This relation between lines and pressures is applicable in ascertaining the pressures induced by known weights throughout any system of framing. The parallelogram b e df is called the Parallelogram of Forces; the two lines b e and bf being called the components, and the line b d the resultant. Where it is required to find the components from a given resultant (Fig. 22-B), the fourth line df need not be drawn, for the triangle b d e gives the desired result. But when the resultant is to be ascertained from given components (Fig. 28), it is more convenient to draw the fourth line.

73. - The Resolution of Forces: is the finding of two or more forces which, acting in different directions, shall exactly balance the pressure of any given single force.
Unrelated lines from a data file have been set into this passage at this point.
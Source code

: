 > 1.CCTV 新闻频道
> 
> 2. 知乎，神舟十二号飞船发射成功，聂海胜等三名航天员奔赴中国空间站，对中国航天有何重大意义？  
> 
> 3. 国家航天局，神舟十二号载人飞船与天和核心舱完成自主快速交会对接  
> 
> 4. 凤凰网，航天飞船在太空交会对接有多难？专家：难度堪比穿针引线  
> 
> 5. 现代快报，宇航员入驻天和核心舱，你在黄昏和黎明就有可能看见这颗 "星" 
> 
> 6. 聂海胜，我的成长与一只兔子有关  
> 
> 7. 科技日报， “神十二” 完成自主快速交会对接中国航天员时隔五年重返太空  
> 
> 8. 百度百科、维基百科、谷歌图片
To make a practical application of this, let it be required to ascertain the oblique pressure in Fig. 22-B. In this figure the line bd measures half an inch (0.5 inch), and the line be three tenths of an inch (0.3 inch). Now if the weight W be supposed to be 1200 pounds, then the first stated proportion above, b d: W:: b e: P, becomes 0.5: 1200::0.3: P.

And since the product of the means divided by one of the extremes gives the other extreme, this proportion may be put in the form of an equation, thus -

1200x0.3/0.5 = P.

Performing the arithmetical operation here indicated - that is, multiplying together the two quantities above the line, and dividing the product by the quantity under the line - the

quotient will be equal to the quantity represented by P, viz., the pressure resisted by the timber C. Thus -

1200 0.3

0-5)360.0

720 = P.

The strain upon the timber C is, therefore, equal to 720 pounds; and since, in this case (the two timbers being inclined equally from the vertical), the line e d is equal to the line b e, therefore the strain upon the other timber D is also 720 pounds. Fig. 23.